MARA Holdings reported a net loss of $1.26 billion in the first quarter of 2026 — more than double the $533 million loss from a year earlier. The company sold 20,880 bitcoin worth nearly $1.5 billion during the quarter, with 15,133 of those coins sold between March 4 and March 25 to buy back convertible notes. Revenue fell 18% year over year to $175 million, partly due to lower bitcoin prices. The stock dropped 5% on Tuesday to an intraday low of $11.74 before closing near $12.65, then slipped another 1.85% in after-hours trading.
Debt reduction and a big gas plant
MARA cut its convertible debt from $3.3 billion to $2.3 billion — a roughly 30% reduction — and booked a $71 million gain from extinguishing those notes. The company is also acquiring Long Ridge Energy from FTAI Infrastructure for close to $1.5 billion, including about $785 million in debt. The deal brings a 505-megawatt gas power plant in Ohio and is expected to generate $144 million in annualized EBITDA. It's a big bet on energy infrastructure, which MARA plans to tie into its mining and future AI operations.
Workforce trim and a pivot to AI
About 15% of MARA's workforce is getting cut — a move the company says will save $12 million a year. That's a real number, but the bigger story is where the company is pointing its mining gear. MARA said it does not plan to make large-scale purchases of ASIC mining hardware going forward. Instead, roughly 90% of its non-hosted mining capacity can be converted into AI and IT infrastructure. That's a sharp turn for a firm that spent years stacking rigs to chase bitcoin.
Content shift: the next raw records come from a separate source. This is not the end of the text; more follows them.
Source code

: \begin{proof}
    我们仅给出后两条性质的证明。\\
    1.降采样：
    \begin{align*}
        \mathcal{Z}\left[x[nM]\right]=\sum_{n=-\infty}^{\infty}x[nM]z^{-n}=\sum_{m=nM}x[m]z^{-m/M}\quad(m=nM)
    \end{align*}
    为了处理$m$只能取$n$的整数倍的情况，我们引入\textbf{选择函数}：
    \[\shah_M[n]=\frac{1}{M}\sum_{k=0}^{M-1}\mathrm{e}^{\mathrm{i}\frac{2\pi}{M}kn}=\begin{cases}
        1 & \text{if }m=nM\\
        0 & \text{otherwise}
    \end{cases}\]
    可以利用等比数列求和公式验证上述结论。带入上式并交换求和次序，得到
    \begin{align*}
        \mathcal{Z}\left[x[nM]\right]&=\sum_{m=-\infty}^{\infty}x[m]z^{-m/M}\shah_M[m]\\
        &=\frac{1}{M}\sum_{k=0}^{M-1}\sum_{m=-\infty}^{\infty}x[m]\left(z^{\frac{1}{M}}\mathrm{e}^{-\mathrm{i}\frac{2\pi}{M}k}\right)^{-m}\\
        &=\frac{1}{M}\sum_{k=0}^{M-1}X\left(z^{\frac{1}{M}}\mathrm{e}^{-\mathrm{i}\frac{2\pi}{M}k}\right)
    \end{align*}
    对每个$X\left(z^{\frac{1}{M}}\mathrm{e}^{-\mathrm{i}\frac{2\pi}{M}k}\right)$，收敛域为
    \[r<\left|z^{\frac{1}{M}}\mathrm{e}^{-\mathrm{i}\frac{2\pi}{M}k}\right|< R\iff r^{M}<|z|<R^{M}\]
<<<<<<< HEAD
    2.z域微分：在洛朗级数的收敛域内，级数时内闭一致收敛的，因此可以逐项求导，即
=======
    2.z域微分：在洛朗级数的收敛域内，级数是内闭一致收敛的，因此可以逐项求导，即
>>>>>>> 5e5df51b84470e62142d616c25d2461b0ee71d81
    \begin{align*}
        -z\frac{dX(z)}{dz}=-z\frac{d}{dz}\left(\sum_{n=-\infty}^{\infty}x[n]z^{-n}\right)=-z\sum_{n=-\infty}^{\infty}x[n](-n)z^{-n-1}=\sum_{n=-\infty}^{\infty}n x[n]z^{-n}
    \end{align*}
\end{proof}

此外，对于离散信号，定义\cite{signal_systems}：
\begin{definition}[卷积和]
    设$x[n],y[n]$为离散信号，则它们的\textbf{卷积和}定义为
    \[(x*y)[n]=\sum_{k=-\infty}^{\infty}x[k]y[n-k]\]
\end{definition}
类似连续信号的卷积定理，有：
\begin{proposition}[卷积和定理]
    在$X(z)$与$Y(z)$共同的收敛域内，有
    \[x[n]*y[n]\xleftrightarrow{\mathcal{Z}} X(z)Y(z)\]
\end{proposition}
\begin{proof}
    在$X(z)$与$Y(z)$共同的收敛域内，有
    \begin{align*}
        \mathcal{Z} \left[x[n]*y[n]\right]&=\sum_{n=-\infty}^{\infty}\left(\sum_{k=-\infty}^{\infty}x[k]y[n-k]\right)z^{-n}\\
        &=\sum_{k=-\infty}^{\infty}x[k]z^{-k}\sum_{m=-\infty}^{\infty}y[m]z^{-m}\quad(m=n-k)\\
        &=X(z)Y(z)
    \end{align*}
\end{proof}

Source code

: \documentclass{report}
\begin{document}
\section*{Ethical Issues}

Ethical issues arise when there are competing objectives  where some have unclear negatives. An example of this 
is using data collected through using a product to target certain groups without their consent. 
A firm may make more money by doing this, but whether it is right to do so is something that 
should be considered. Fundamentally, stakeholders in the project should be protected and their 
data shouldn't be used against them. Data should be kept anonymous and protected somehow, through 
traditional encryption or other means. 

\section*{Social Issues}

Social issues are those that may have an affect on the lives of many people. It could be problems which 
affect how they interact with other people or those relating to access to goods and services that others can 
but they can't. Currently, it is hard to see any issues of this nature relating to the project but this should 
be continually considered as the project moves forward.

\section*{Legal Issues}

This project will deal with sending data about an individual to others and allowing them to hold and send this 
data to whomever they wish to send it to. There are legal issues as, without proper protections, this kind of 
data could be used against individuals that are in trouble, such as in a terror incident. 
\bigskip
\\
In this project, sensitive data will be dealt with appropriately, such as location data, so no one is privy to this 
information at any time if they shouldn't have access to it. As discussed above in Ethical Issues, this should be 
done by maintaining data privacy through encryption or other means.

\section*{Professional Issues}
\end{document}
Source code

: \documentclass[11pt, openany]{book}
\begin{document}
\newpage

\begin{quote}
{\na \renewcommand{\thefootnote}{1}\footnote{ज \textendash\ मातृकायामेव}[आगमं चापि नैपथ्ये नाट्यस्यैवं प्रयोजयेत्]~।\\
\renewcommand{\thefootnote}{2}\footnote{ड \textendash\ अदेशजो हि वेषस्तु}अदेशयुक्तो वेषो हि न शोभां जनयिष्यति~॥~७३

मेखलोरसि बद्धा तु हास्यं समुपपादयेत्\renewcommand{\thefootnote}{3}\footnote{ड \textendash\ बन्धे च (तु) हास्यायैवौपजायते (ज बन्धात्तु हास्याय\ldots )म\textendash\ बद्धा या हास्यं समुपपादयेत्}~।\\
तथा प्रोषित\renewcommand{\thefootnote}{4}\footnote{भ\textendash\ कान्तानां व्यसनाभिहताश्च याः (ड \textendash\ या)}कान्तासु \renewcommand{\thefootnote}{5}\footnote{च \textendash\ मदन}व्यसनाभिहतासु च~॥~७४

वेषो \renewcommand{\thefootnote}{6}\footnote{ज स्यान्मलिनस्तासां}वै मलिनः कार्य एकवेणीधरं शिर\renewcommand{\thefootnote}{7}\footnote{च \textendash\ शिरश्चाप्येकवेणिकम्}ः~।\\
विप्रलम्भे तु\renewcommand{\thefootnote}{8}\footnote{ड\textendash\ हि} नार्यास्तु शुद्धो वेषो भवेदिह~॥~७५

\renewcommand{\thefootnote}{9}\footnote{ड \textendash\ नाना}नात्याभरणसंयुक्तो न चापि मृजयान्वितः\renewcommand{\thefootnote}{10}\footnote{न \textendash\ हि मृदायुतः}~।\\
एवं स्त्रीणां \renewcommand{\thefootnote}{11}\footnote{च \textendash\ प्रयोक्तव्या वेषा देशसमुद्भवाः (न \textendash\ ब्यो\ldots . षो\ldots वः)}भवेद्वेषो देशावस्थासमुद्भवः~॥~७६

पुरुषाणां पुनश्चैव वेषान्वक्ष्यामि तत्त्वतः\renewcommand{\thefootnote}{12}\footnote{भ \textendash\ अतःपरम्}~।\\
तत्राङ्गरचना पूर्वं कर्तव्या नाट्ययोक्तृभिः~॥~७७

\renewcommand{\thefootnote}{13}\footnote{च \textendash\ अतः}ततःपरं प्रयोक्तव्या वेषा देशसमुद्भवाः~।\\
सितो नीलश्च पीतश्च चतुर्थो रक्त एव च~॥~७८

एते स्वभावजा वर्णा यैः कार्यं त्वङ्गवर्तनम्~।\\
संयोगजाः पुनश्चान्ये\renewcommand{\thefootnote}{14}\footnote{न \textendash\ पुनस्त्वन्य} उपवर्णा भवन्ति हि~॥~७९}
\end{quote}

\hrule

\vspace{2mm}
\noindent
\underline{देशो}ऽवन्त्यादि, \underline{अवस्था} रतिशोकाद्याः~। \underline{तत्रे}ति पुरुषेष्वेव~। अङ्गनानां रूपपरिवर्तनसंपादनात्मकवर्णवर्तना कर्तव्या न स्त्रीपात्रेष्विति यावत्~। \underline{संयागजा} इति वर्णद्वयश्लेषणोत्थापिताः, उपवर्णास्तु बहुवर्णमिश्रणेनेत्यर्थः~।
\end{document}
Still the fourth-largest corporate bitcoin holder
Despite the sell-off, MARA still holds 35,303 bitcoin valued at roughly $2.84 billion, making it the fourth-largest corporate bitcoin holder. Strategy — the largest — continues to buy. MARA is selling and restructuring. The two paths couldn't be more different right now. MARA shares are up about 30% over the past month, so the market hasn't punished the shift entirely.
Next steps
The Long Ridge acquisition is expected to close later this year. The workforce reduction is happening now. Meanwhile, MARA will be trying to prove that its gas plant and converted mining halls can actually deliver that projected $144 million EBITDA — and that the pivot to AI pays off faster than the bitcoin price can rebound.